_Task directions_.
In the records below, find the line holding "to add up to 1, because" and the line holding "is raised to". Set down both, with every line between them, exactly.

---- Data to process

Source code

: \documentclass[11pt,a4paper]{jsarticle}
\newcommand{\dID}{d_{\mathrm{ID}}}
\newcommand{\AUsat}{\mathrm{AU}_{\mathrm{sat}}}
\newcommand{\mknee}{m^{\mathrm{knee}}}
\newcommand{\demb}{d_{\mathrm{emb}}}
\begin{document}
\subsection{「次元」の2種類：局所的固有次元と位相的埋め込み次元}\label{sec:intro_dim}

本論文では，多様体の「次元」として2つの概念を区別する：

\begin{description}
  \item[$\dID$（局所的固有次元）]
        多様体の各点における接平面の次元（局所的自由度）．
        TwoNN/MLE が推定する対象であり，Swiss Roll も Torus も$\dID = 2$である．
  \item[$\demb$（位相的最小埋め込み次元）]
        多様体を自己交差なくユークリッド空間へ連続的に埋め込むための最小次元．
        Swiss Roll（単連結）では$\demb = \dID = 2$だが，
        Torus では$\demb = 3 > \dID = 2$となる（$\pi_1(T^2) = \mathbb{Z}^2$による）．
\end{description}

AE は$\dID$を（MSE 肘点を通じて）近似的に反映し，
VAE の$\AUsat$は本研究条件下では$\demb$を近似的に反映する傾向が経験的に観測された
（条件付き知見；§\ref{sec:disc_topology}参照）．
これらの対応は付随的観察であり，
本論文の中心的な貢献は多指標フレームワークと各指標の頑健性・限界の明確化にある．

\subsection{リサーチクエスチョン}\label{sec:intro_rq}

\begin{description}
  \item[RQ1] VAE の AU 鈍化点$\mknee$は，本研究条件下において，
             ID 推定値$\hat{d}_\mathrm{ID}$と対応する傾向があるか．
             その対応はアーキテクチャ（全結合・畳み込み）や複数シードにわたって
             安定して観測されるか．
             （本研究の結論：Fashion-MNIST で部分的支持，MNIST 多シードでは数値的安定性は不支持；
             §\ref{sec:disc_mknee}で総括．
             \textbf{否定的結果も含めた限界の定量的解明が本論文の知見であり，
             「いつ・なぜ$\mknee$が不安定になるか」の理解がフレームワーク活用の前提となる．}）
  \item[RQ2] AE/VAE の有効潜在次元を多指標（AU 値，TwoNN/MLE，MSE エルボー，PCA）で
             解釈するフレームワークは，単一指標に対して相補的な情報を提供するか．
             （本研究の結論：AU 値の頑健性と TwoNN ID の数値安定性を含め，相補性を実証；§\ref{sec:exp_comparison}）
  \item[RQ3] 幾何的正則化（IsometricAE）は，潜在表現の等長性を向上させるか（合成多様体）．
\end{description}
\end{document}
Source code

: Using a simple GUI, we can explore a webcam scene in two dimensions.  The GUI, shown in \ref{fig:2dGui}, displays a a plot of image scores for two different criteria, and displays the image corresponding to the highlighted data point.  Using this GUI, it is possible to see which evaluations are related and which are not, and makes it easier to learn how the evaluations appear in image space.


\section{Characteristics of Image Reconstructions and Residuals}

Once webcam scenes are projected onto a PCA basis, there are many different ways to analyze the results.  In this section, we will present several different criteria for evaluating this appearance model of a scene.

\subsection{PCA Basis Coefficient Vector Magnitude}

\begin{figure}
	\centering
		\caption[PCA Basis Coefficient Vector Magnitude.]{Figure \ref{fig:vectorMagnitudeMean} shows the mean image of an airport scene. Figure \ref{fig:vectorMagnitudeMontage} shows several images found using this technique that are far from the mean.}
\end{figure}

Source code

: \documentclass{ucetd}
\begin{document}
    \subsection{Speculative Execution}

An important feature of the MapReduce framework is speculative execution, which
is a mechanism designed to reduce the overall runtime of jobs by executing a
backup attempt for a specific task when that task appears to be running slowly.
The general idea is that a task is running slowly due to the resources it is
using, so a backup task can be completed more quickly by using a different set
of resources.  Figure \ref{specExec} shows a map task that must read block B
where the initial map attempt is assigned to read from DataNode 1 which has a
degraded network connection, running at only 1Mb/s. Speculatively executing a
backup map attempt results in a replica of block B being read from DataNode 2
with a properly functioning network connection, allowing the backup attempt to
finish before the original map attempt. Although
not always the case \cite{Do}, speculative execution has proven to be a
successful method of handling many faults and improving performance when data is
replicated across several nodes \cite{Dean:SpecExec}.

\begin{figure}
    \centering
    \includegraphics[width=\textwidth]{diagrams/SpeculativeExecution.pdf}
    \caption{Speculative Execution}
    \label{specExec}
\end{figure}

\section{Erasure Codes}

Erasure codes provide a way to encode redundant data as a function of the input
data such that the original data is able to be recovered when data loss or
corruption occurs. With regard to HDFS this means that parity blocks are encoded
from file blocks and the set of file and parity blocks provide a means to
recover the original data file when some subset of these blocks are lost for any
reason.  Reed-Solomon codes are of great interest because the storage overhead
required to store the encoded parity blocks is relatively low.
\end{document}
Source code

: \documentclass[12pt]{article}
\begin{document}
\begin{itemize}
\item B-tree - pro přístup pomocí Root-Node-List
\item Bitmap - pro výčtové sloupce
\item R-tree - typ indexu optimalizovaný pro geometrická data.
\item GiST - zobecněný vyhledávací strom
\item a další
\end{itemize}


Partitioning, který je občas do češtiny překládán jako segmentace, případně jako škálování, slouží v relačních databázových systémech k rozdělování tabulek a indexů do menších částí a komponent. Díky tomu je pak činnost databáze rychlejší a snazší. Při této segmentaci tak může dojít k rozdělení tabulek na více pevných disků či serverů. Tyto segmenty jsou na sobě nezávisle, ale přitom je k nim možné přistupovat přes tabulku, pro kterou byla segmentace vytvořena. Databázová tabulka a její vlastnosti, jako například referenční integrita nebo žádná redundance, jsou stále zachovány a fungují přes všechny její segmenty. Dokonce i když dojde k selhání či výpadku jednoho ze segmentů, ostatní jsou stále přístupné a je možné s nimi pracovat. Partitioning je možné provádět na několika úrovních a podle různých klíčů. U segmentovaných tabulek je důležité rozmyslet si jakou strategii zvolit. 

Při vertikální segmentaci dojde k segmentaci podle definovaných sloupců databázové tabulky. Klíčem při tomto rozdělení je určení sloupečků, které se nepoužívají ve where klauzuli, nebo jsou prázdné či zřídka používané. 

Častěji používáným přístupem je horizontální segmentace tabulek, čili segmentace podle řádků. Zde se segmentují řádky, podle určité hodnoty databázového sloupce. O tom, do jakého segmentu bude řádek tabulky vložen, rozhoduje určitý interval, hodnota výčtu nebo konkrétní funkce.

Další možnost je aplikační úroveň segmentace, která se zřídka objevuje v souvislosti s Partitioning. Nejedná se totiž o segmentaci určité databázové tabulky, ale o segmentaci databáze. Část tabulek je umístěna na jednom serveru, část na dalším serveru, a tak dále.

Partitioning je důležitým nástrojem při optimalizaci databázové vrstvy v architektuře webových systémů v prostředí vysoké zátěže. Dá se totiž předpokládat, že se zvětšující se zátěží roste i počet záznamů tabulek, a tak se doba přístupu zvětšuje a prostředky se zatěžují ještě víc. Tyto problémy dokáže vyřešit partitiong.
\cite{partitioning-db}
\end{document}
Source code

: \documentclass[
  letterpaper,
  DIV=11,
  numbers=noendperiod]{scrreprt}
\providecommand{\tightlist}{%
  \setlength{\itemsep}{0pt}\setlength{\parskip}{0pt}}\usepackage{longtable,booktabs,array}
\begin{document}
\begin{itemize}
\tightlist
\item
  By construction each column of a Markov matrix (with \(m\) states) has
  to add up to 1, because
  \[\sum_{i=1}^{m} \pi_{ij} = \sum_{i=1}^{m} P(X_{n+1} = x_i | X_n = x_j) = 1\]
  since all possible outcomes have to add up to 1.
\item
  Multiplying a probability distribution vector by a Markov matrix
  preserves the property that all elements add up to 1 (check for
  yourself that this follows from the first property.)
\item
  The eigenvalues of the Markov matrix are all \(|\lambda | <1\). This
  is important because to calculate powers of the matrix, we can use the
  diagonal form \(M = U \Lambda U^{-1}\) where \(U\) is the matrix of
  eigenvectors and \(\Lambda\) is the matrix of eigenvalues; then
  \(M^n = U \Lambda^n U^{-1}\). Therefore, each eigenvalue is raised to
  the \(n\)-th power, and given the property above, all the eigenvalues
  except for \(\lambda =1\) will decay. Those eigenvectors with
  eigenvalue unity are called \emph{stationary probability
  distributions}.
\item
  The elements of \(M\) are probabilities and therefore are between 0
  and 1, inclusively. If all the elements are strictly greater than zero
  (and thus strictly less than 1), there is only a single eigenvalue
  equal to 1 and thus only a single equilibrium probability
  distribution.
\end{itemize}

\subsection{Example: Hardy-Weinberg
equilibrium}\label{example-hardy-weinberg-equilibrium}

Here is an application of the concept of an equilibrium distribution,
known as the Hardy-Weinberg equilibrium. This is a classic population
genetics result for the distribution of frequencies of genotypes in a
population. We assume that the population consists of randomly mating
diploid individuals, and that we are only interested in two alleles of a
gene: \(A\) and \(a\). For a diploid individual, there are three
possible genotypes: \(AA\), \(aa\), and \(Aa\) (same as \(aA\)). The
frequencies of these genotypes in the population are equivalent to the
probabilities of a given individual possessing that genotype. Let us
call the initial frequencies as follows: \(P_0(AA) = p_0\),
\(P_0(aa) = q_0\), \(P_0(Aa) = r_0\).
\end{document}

--------

_Result of the task_.
  to add up to 1, because
  \[\sum_{i=1}^{m} \pi_{ij} = \sum_{i=1}^{m} P(X_{n+1} = x_i | X_n = x_j) = 1\]
  since all possible outcomes have to add up to 1.
\item
  Multiplying a probability distribution vector by a Markov matrix
  preserves the property that all elements add up to 1 (check for
  yourself that this follows from the first property.)
\item
  The eigenvalues of the Markov matrix are all \(|\lambda | <1\). This
  is important because to calculate powers of the matrix, we can use the
  diagonal form \(M = U \Lambda U^{-1}\) where \(U\) is the matrix of
  eigenvectors and \(\Lambda\) is the matrix of eigenvalues; then
  \(M^n = U \Lambda^n U^{-1}\). Therefore, each eigenvalue is raised to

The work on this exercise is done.